Work item.
In the records below, find the line with "Copia el archivo" and the line with "Configurar la Base"; return exactly those lines and every line between them.
Provided information section start
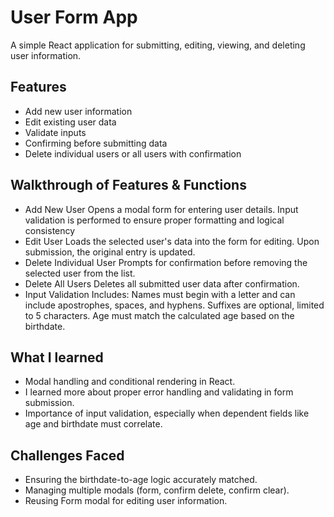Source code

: # User Form App

A simple React application for submitting, editing, viewing, and deleting user information.

## Features
- Add new user information 
- Edit existing user data
- Validate inputs
- Confirming before submitting data
- Delete individual users or all users with confirmation


## Walkthrough of Features & Functions
- Add New User
    Opens a modal form for entering user details. Input validation is performed to ensure proper formatting and logical consistency 
- Edit User
    Loads the selected user's data into the form for editing. Upon submission, the original entry is updated.
- Delete Individual User
    Prompts for confirmation before removing the selected user from the list.
- Delete All Users
    Deletes all submitted user data after confirmation.
- Input Validation Includes:
    Names must begin with a letter and can include apostrophes, spaces, and hyphens.
    Suffixes are optional, limited to 5 characters.
    Age must match the calculated age based on the birthdate.


## What I learned
- Modal handling and conditional rendering in React.
- I learned more about proper error handling and validating in form submission.
- Importance of input validation, especially when dependent fields like age and birthdate must correlate.

## Challenges Faced
- Ensuring the birthdate-to-age logic accurately matched.
- Managing multiple modals (form, confirm delete, confirm clear).
- Reusing Form modal for editing user information.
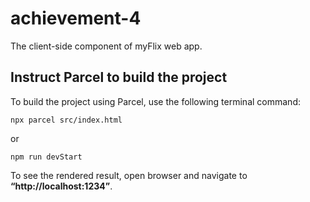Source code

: # achievement-4

The client-side component of myFlix web app.

## Instruct Parcel to build the project

To build the project using Parcel, use the following terminal command:

`npx parcel src/index.html`

or

`npm run devStart`

To see the rendered result, open browser and navigate to **“http://localhost:1234”**.
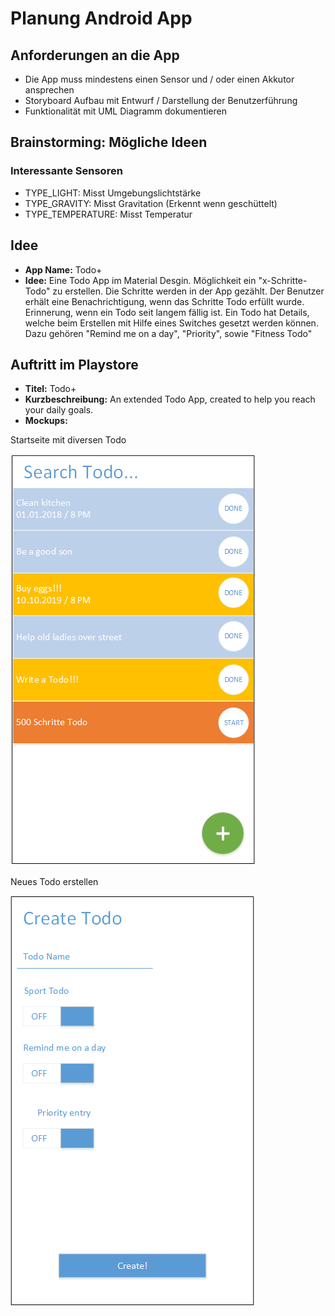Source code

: # Planung Android App
## Anforderungen an die App
- Die App muss mindestens einen Sensor und / oder einen Akkutor ansprechen
- Storyboard Aufbau mit Entwurf / Darstellung der Benutzerführung
- Funktionalität mit UML Diagramm dokumentieren

## Brainstorming: Mögliche Ideen
### Interessante Sensoren
- TYPE_LIGHT: Misst Umgebungslichtstärke
- TYPE_GRAVITY: Misst Gravitation (Erkennt wenn geschüttelt)
- TYPE_TEMPERATURE: Misst Temperatur

## Idee
- __App Name:__ Todo+
- __Idee:__ Eine Todo App im Material Desgin.
Möglichkeit ein "x-Schritte-Todo" zu erstellen. 
Die Schritte werden in der App gezählt. Der Benutzer erhält eine Benachrichtigung, wenn das Schritte Todo erfüllt wurde. 
Erinnerung, wenn ein Todo seit langem fällig ist.
Ein Todo hat Details, welche beim Erstellen mit Hilfe eines Switches gesetzt werden können.
Dazu gehören "Remind me on a day", "Priority", sowie "Fitness Todo"

## Auftritt im Playstore
- __Titel:__ Todo+
- __Kurzbeschreibung:__ An extended Todo App, created to help you reach your daily goals.
- __Mockups:__

Startseite mit diversen Todo

![startpage](images/Zeichnung1.png)

Neues Todo erstellen

![new_todo](images/Zeichnung3.png)

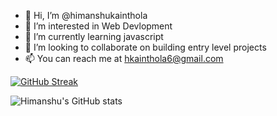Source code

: - 👋 Hi, I’m @himanshukainthola
- 👀 I’m interested in Web Devlopment
- 🌱 I’m currently learning javascript
- 💞️ I’m looking to collaborate on building entry level projects
- 📫 You can reach me at hkainthola6@gmail.com



[![GitHub Streak](https://streak-stats.demolab.com?user=himanshukainthola&theme=tokyonight&border_radius=10&border=6D9CEB&ring=3B30EB&fire=EB350A)](https://git.io/streak-stats)

![Himanshu's GitHub stats](https://github-readme-stats.vercel.app/api?username=himanshukainthola&show_icons=true&theme=radical)


<!---
himanshukainthola/himanshukainthola is a ✨ special ✨ repository because its `README.md` (this file) appears on your GitHub profile.
You can click the Preview link to take a look at your changes.
--->
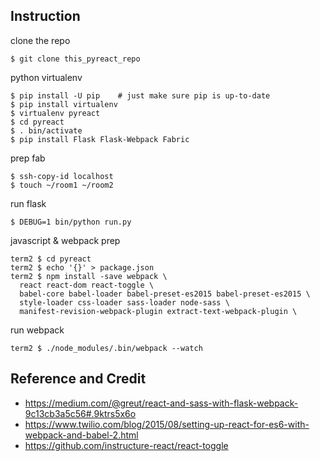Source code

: Instruction
-----------

clone the repo

    $ git clone this_pyreact_repo

python virtualenv

    $ pip install -U pip    # just make sure pip is up-to-date
    $ pip install virtualenv
    $ virtualenv pyreact
    $ cd pyreact
    $ . bin/activate
    $ pip install Flask Flask-Webpack Fabric

prep fab

    $ ssh-copy-id localhost
    $ touch ~/room1 ~/room2

run flask

    $ DEBUG=1 bin/python run.py

javascript & webpack prep

    term2 $ cd pyreact
    term2 $ echo '{}' > package.json
    term2 $ npm install -save webpack \
      react react-dom react-toggle \
      babel-core babel-loader babel-preset-es2015 babel-preset-es2015 \
      style-loader css-loader sass-loader node-sass \
      manifest-revision-webpack-plugin extract-text-webpack-plugin \

run webpack

    term2 $ ./node_modules/.bin/webpack --watch


Reference and Credit
--------------------

* https://medium.com/@greut/react-and-sass-with-flask-webpack-9c13cb3a5c56#.9ktrs5x6o
* https://www.twilio.com/blog/2015/08/setting-up-react-for-es6-with-webpack-and-babel-2.html
* https://github.com/instructure-react/react-toggle
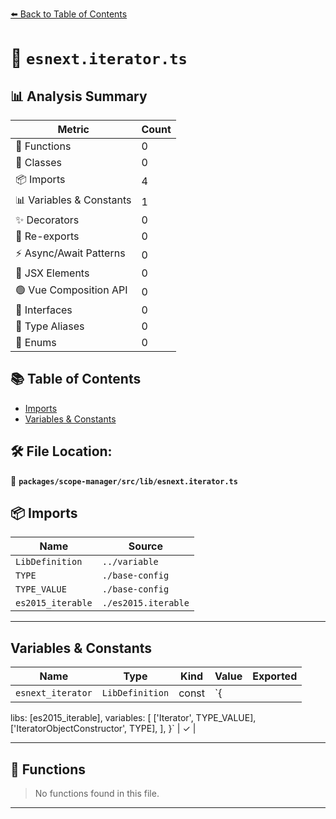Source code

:[⬅️ Back to Table of Contents](../../../../index.md)

# 📄 `esnext.iterator.ts`

## 📊 Analysis Summary

| Metric | Count |
|--------|-------|
| 🔧 Functions | 0 |
| 🧱 Classes | 0 |
| 📦 Imports | 4 |
| 📊 Variables & Constants | 1 |
| ✨ Decorators | 0 |
| 🔄 Re-exports | 0 |
| ⚡ Async/Await Patterns | 0 |
| 💠 JSX Elements | 0 |
| 🟢 Vue Composition API | 0 |
| 📐 Interfaces | 0 |
| 📑 Type Aliases | 0 |
| 🎯 Enums | 0 |

## 📚 Table of Contents

- [Imports](#imports)
- [Variables & Constants](#variables-constants)

## 🛠️ File Location:
📂 **`packages/scope-manager/src/lib/esnext.iterator.ts`**

## 📦 Imports

| Name | Source |
|------|--------|
| `LibDefinition` | `../variable` |
| `TYPE` | `./base-config` |
| `TYPE_VALUE` | `./base-config` |
| `es2015_iterable` | `./es2015.iterable` |


---

## Variables & Constants

| Name | Type | Kind | Value | Exported |
|------|------|------|-------|----------|
| `esnext_iterator` | `LibDefinition` | const | `{
  libs: [es2015_iterable],
  variables: [
    ['Iterator', TYPE_VALUE],
    ['IteratorObjectConstructor', TYPE],
  ],
}` | ✓ |


---

## 🔧 Functions

> No functions found in this file.


---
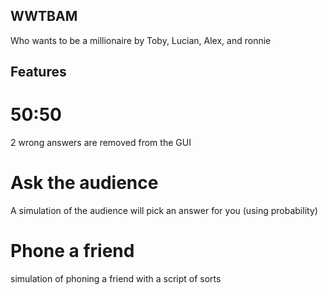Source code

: ## WWTBAM ##
Who wants to be a millionaire by Toby, Lucian, Alex, and ronnie

## Features ##
# 50:50
2 wrong answers are removed from the GUI
# Ask the audience
A simulation of the audience will pick an answer for you (using probability)
# Phone a friend
simulation of phoning a friend with a script of sorts
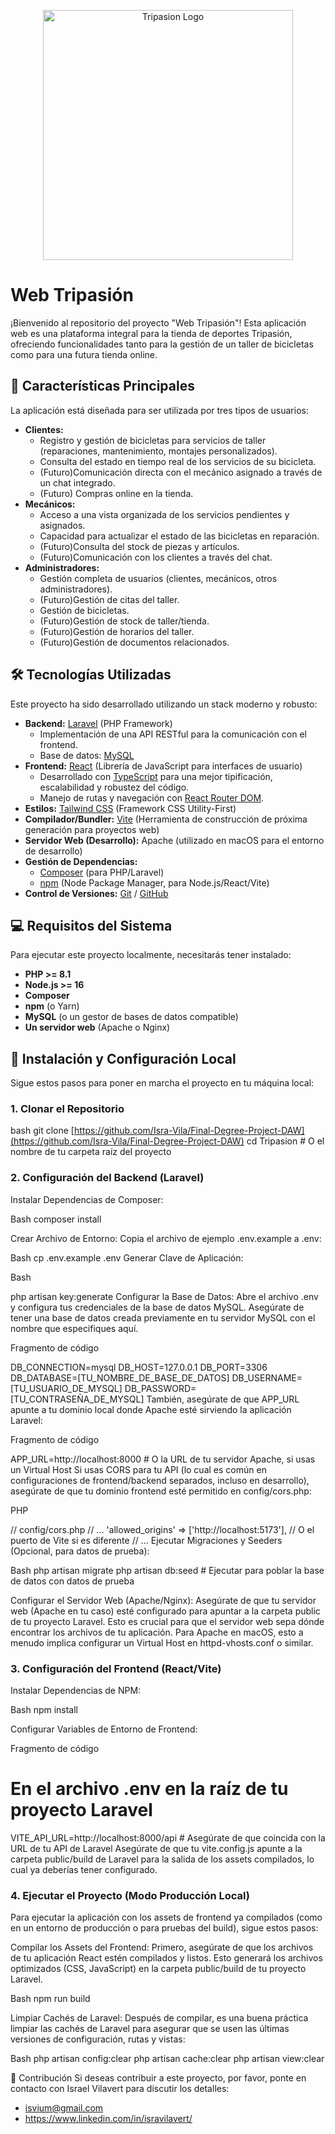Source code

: <p align="center"><img src="https://primary.jwwb.nl/public/s/q/w/temp-exweteyvpwtdqulxkpii/tripasion-experience-high.png?enable-io=true&amp;enable=upscale&amp;width=972" width="400" alt="Tripasion Logo"></p>

# Web Tripasión

¡Bienvenido al repositorio del proyecto "Web Tripasión"! Esta aplicación web es una plataforma integral para la tienda de deportes Tripasión, ofreciendo funcionalidades tanto para la gestión de un taller de bicicletas como para una futura tienda online.

## 🚀 Características Principales

La aplicación está diseñada para ser utilizada por tres tipos de usuarios:

* **Clientes:**
    * Registro y gestión de bicicletas para servicios de taller (reparaciones, mantenimiento, montajes personalizados).
    * Consulta del estado en tiempo real de los servicios de su bicicleta.
    * (Futuro)Comunicación directa con el mecánico asignado a través de un chat integrado.
    * (Futuro) Compras online en la tienda.
* **Mecánicos:**
    * Acceso a una vista organizada de los servicios pendientes y asignados.
    * Capacidad para actualizar el estado de las bicicletas en reparación.
    * (Futuro)Consulta del stock de piezas y artículos.
    * (Futuro)Comunicación con los clientes a través del chat.
* **Administradores:**
    * Gestión completa de usuarios (clientes, mecánicos, otros administradores).
    * (Futuro)Gestión de citas del taller.
    * Gestión de bicicletas.
    * (Futuro)Gestión de stock de taller/tienda.
    * (Futuro)Gestión de horarios del taller.
    * (Futuro)Gestión de documentos relacionados.

## 🛠️ Tecnologías Utilizadas

Este proyecto ha sido desarrollado utilizando un stack moderno y robusto:

* **Backend:** [Laravel](https://laravel.com/) (PHP Framework)
    * Implementación de una API RESTful para la comunicación con el frontend.
    * Base de datos: [MySQL](https://www.mysql.com/)
* **Frontend:** [React](https://react.dev/) (Librería de JavaScript para interfaces de usuario)
    * Desarrollado con [TypeScript](https://www.typescriptlang.org/) para una mejor tipificación, escalabilidad y robustez del código.
    * Manejo de rutas y navegación con [React Router DOM](https://reactrouter.com/en/main).
* **Estilos:** [Tailwind CSS](https://tailwindcss.com/) (Framework CSS Utility-First)
* **Compilador/Bundler:** [Vite](https://vitejs.dev/) (Herramienta de construcción de próxima generación para proyectos web)
* **Servidor Web (Desarrollo):** Apache (utilizado en macOS para el entorno de desarrollo)
* **Gestión de Dependencias:**
    * [Composer](https://getcomposer.org/) (para PHP/Laravel)
    * [npm](https://www.npmjs.com/) (Node Package Manager, para Node.js/React/Vite)
* **Control de Versiones:** [Git](https://git-scm.com/) / [GitHub](https://github.com/)

## 💻 Requisitos del Sistema

Para ejecutar este proyecto localmente, necesitarás tener instalado:

* **PHP >= 8.1**
* **Node.js >= 16**
* **Composer**
* **npm** (o Yarn)
* **MySQL** (o un gestor de bases de datos compatible)
* **Un servidor web** (Apache o Nginx)

## 🚀 Instalación y Configuración Local

Sigue estos pasos para poner en marcha el proyecto en tu máquina local:


### 1. Clonar el Repositorio

bash
git clone [https://github.com/Isra-Vila/Final-Degree-Project-DAW](https://github.com/Isra-Vila/Final-Degree-Project-DAW)
cd Tripasion # O el nombre de tu carpeta raíz del proyecto


### 2. Configuración del Backend (Laravel)
Instalar Dependencias de Composer:

Bash
composer install

Crear Archivo de Entorno:
Copia el archivo de ejemplo .env.example a .env:

Bash
cp .env.example .env
Generar Clave de Aplicación:

Bash

php artisan key:generate
Configurar la Base de Datos:
Abre el archivo .env y configura tus credenciales de la base de datos MySQL. Asegúrate de tener una base de datos creada previamente en tu servidor MySQL con el nombre que especifiques aquí.

Fragmento de código

DB_CONNECTION=mysql
DB_HOST=127.0.0.1
DB_PORT=3306
DB_DATABASE=[TU_NOMBRE_DE_BASE_DE_DATOS]
DB_USERNAME=[TU_USUARIO_DE_MYSQL]
DB_PASSWORD=[TU_CONTRASEÑA_DE_MYSQL]
También, asegúrate de que APP_URL apunte a tu dominio local donde Apache esté sirviendo la aplicación Laravel:

Fragmento de código

APP_URL=http://localhost:8000 # O la URL de tu servidor Apache, si usas un Virtual Host
Si usas CORS para tu API (lo cual es común en configuraciones de frontend/backend separados, incluso en desarrollo), asegúrate de que tu dominio frontend esté permitido en config/cors.php:

PHP

// config/cors.php
// ...
'allowed_origins' => ['http://localhost:5173'], // O el puerto de Vite si es diferente
// ...
Ejecutar Migraciones y Seeders (Opcional, para datos de prueba):

Bash
php artisan migrate
php artisan db:seed # Ejecutar para poblar la base de datos con datos de prueba

Configurar el Servidor Web (Apache/Nginx):
Asegúrate de que tu servidor web (Apache en tu caso) esté configurado para apuntar a la carpeta public de tu proyecto Laravel. Esto es crucial para que el servidor web sepa dónde encontrar los archivos de tu aplicación. Para Apache en macOS, esto a menudo implica configurar un Virtual Host en httpd-vhosts.conf o similar.


### 3. Configuración del Frontend (React/Vite)
Instalar Dependencias de NPM:

Bash
npm install

Configurar Variables de Entorno de Frontend:

Fragmento de código

# En el archivo .env en la raíz de tu proyecto Laravel
VITE_API_URL=http://localhost:8000/api # Asegúrate de que coincida con la URL de tu API de Laravel
Asegúrate de que tu vite.config.js apunte a la carpeta public/build de Laravel para la salida de los assets compilados, lo cual ya deberías tener configurado.


### 4. Ejecutar el Proyecto (Modo Producción Local)
Para ejecutar la aplicación con los assets de frontend ya compilados (como en un entorno de producción o para pruebas del build), sigue estos pasos:

Compilar los Assets del Frontend:
Primero, asegúrate de que los archivos de tu aplicación React estén compilados y listos. Esto generará los archivos optimizados (CSS, JavaScript) en la carpeta public/build de tu proyecto Laravel.

Bash
npm run build

Limpiar Cachés de Laravel:
Después de compilar, es una buena práctica limpiar las cachés de Laravel para asegurar que se usen las últimas versiones de configuración, rutas y vistas:

Bash
php artisan config:clear
php artisan cache:clear
php artisan view:clear


🤝 Contribución
Si deseas contribuir a este proyecto, por favor, ponte en contacto con Israel Vilavert para discutir los detalles:

- isvium@gmail.com
- https://www.linkedin.com/in/isravilavert/
 

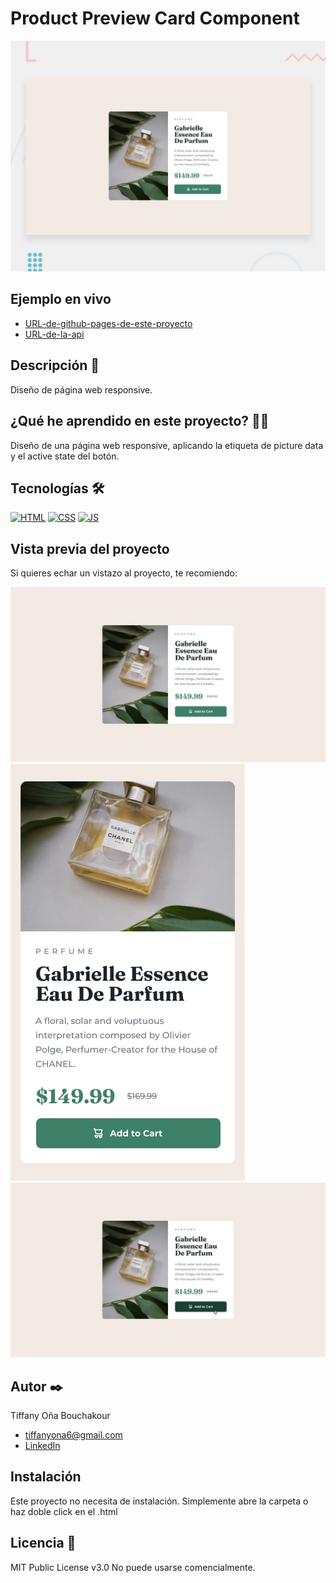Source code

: # Product Preview Card Component

![Imagen del proyecto](https://raw.githubusercontent.com/tiffanyona6/product-preview-card-component/main/Readme-img/desktop-preview.jpg)

## Ejemplo en vivo

- [URL-de-github-pages-de-este-proyecto](https://tiffanyona6.github.io/product-preview-card-component/)
- [URL-de-la-api](URL-de-la-api)

## Descripción 📑

Diseño de página web responsive.


## ¿Qué he aprendido en este proyecto? 🙇🏻

Diseño de una página web responsive, aplicando la etiqueta de picture data y el active state del botón.

## Tecnologías 🛠

<!-- Iconos sacados de: https://github.com/hendrasob/badges/blob/master/README.md y https://github.com/alexandresanlim/Badges4-README.md-Profile -->

[![HTML](https://img.shields.io/badge/HTML5-E34F26?style=for-the-badge&logo=html5&logoColor=white)](https://es.wikipedia.org/wiki/HTML5)
[![CSS](https://img.shields.io/badge/CSS3-1572B6?style=for-the-badge&logo=css3&logoColor=white)](https://es.wikipedia.org/wiki/CSS)
[![JS](https://img.shields.io/badge/JavaScript-F7DF1E?style=for-the-badge&logo=javascript&logoColor=black)](https://es.wikipedia.org/wiki/JavaScript)

## Vista previa del proyecto

Si quieres echar un vistazo al proyecto, te recomiendo:

![Formato web](https://raw.githubusercontent.com/tiffanyona6/product-preview-card-component/main/Readme-img/desktop-design.jpg)
![Formato mobile](https://raw.githubusercontent.com/tiffanyona6/product-preview-card-component/main/Readme-img/mobile-design.jpg)
![Formato active state](https://raw.githubusercontent.com/tiffanyona6/product-preview-card-component/main/Readme-img/active-states.jpg)


## Autor ✒️

Tiffany Oña Bouchakour

- tiffanyona6@gmail.com
- [LinkedIn](https://www.linkedin.com/in/tiffany-o%C3%B1a-/)

## Instalación

Este proyecto no necesita de instalación. Simplemente abre la carpeta o haz doble click en el .html

## Licencia 📄

MIT Public License v3.0
No puede usarse comencialmente.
Provided information section end
Response.
Copia el archivo de ejemplo .env.example a .env:

Bash
cp .env.example .env
Generar Clave de Aplicación:

Bash

php artisan key:generate
Configurar la Base de Datos:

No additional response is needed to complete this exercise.